Quantum computing exec named 'innovator of the year'
The founder of a B.C. firm that makes quantum computers has been named "innovator of the year" by the Canadian Innovation Exchange.
Geordie Rose, chief technology officer of Burnaby, B.C.-based D-Wave Systems, Inc., will receive the award in Toronto on Dec. 1 for "a significant contribution to the innovation ecosystem," the Canadian Innovation Exchange said on its website.
The exchange is an annual one-day forum for the digital media, and information and communications technology industry.
D-Wave, founded in 1999, sold its first quantum computing system this past May to U.S.-based Lockheed Martin Corp., which specializes in defence, security and aerospace technology.
In October, D-Wave announced that another of its quantum computing systems would be launched at a commercial academic computing centre at the Marina del Rey campus of the University of Southern California, in partnership with Lockheed Martin.
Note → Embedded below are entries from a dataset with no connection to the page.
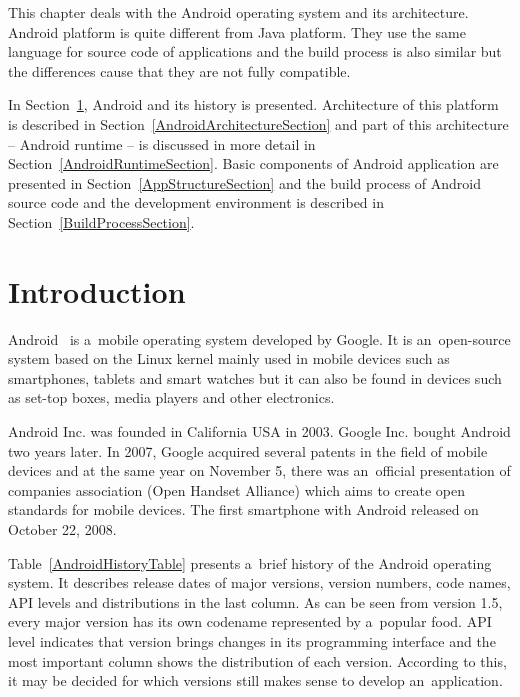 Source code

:This chapter deals with the Android operating system and its architecture. Android platform is quite different from
Java platform. They use the same language for source code of applications and the build process is also similar but the
differences cause that they are not fully compatible.

In Section~\ref{AndroidIntroductionSection}, Android and its history is presented. Architecture of this platform is
described in Section~\ref{AndroidArchitectureSection} and part of this architecture -- Android runtime -- is discussed
in more detail in Section~\ref{AndroidRuntimeSection}. Basic components of Android application are presented in
Section~\ref{AppStructureSection} and the build process of Android source code and the development environment is
described in Section~\ref{BuildProcessSection}.

\section{Introduction}\label{AndroidIntroductionSection}
Android~\cite{AndroidBook, AndroidProgBook} is a~mobile operating system developed by Google. It is an~open-source
system based on the Linux kernel mainly used in mobile devices such as smartphones, tablets and smart watches but it can
also be found in devices such as set-top boxes, media players and other electronics.

Android Inc. was founded in California USA in 2003. Google Inc. bought Android two years later. In 2007, Google acquired
several patents in the field of mobile devices and at the same year on November 5, there was an~official presentation
of companies association (Open Handset Alliance) which aims to create open standards for mobile devices. The first
smartphone with Android released on October 22, 2008.

Table~\ref{AndroidHistoryTable} presents a~brief history of the Android operating system. It describes release dates of
major versions, version numbers, code names, API levels and distributions in the last column. As can be seen from
version 1.5, every major version has its own codename represented by a~popular food. API level indicates that version
brings changes in its programming interface and the most important column shows the distribution of each version.
According to this, it may be decided for which versions still makes sense to develop an~application.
Quantum computers store data in units called qubits, analogous to the bits used in conventional computers. But while each conventional bit stores information as either 1 or 0, qubits make use of quantum mechanics — laws of physics that apply only to very, very small particles such as atoms — to encode information as both 1 and 0 at the same time.
That property, known as superposition, means quantum computers can store exponentially more information and grow exponentially faster compared to conventional computers, and are better at certain types of operations.
Quantum computers also have a very small number of bits compared to conventional computers — D-Wave's quantum chip has just 128 qubits.
In addition to handing out the innovator of the year award, the Canadian Innovation Exchange gathering on Dec. 1 will showcase 20 firms chosen as "Canada's hottest innovative companies" this year and feature keynote talks and panel discussions.